Nüfusunun dörtte üçü ücret geliriyle yaşayan Türkiye, sermaye için açık bir köle pazarına dönüştürülmek istenmektedir. 64’üncü hükümetin eylem planında esnek çalışmanın yaygınlaştırılması, bu amaca uygun olarak kıdem tazminatının kaldırılması, özel istihdam bürolarına işçi kiralama yetkisi verilmesi, kadınların geçici-güvencesiz işlerde çalıştırılması gibi düzenlemeler yer almaktadır.
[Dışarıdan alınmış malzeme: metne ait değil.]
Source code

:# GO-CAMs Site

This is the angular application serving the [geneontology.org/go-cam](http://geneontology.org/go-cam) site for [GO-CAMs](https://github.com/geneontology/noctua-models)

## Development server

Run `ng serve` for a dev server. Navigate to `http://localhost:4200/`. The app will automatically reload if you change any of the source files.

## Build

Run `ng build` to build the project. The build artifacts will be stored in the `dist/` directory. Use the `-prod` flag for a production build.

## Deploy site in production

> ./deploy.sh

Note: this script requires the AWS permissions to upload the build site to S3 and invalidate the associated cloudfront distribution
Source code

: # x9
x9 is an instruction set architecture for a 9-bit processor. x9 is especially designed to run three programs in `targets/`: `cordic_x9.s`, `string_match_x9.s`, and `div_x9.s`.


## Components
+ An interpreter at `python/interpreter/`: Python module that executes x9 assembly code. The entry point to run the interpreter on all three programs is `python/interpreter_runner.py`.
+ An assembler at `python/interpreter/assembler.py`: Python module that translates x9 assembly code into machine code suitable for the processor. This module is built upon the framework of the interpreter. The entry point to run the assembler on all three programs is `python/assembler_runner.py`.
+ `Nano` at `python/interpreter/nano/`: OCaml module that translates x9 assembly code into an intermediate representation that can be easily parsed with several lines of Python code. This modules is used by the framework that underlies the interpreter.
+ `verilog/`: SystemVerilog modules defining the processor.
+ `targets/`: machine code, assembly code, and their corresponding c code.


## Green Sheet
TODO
Seçim öncesinde “taşeron işçilere kadro” vaadinde bulunan iktidar partisi, tek başına iktidar olmasının ardından 2016 eylem planında bu vaadine yer vermemiş, aksine güvencesiz çalıştırmanın köleliğe varan biçimlerini, taşeron düzenine “rahmet okutacak” düzenlemeleri gündeme getirmiştir.
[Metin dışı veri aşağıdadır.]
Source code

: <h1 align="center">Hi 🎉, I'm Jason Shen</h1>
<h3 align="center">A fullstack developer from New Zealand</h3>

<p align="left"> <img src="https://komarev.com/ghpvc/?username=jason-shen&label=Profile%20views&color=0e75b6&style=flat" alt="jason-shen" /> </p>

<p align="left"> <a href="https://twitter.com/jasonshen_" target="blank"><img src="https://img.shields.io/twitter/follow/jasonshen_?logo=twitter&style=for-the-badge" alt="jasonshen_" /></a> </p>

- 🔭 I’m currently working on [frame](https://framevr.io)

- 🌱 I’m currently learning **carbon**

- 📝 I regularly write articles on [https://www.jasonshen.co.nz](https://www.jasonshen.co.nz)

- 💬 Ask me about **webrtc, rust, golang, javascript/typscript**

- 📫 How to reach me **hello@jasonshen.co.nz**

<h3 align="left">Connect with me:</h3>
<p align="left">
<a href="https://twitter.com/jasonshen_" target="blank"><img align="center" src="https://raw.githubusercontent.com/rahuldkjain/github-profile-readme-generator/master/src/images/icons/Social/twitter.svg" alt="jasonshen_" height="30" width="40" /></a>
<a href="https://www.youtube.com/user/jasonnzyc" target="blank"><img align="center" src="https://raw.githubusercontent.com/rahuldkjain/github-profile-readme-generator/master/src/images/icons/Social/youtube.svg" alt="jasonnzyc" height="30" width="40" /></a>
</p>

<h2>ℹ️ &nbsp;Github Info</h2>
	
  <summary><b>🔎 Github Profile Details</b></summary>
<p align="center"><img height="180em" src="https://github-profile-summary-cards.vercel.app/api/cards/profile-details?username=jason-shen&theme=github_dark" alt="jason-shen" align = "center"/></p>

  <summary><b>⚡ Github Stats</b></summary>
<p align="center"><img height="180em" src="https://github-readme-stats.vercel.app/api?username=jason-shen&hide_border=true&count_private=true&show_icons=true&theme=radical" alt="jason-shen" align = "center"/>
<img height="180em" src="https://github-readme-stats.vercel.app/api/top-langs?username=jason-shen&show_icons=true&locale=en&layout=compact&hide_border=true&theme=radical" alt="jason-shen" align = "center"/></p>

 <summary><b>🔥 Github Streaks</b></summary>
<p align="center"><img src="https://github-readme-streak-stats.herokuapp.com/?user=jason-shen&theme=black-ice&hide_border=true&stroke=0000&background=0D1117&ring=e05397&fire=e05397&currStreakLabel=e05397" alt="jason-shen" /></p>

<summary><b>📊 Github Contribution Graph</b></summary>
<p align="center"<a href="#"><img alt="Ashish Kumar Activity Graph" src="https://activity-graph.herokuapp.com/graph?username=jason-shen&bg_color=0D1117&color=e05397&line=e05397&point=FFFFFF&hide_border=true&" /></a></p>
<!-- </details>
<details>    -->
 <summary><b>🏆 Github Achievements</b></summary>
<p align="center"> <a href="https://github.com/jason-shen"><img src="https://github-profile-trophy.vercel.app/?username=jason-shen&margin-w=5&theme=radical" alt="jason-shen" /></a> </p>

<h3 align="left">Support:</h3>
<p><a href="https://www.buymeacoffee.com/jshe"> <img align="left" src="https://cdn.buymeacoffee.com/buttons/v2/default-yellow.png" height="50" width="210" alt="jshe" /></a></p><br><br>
Bu tespitlerden hareketle Genişletilmiş Başkanlar Kurulumuz şu kararları almıştır:

1. İş güvencesinin son kalesi olan kıdem tazminatını yok ederek, işten çıkarma maliyetlerini düşürmek için gündeme getirilen fon/sandık gibi düzenlemeler, tüm işçi sınıfını daha da güvencesizleştirmeyi hedeflemektedir. İşçileri günübirlik, geçici, güvencesiz çalıştırmayı hedefleyen Ulusal İstihdam Stratejisi’nin hedeflerinin tamamlanarak, sermaye için sınırsız sömürü olanakları vaat eden “amele pazarları”nı anımsatan bir çalışma yaşamı dayatılmaktadır. DİSK Genişletilmiş Başkanlar Kurulu, diğer emek örgütleri ve dost kurumları, bu kölelik yasalarına karşı ortak, yaygın, kitlesel mücadeleyi büyütmeye davet ederken, DİSK’in her ne pahasına olursa olsun, üretimi durdurmak da dahil olmak üzere her türlü etkili eylemle bu girişimlere direneceğini ilan eder.

2. Seçimlerden önce “taşerona kadro” afişleri asanların, meydan meydan söz verenlerin seçimlerden sonra bu konuyu gündemlerine almadığına, aksine emeği daha da güvencesizleştirmeye çalıştıklarına tüm işçi sınıfı tanıktır. DİSK Genişletilmiş Başkanlar Kurulu “Ayrımsız, kayıtsız, şartsız tüm işçilere kadro” talebiyle mücadelenin süreceğini ilan eder.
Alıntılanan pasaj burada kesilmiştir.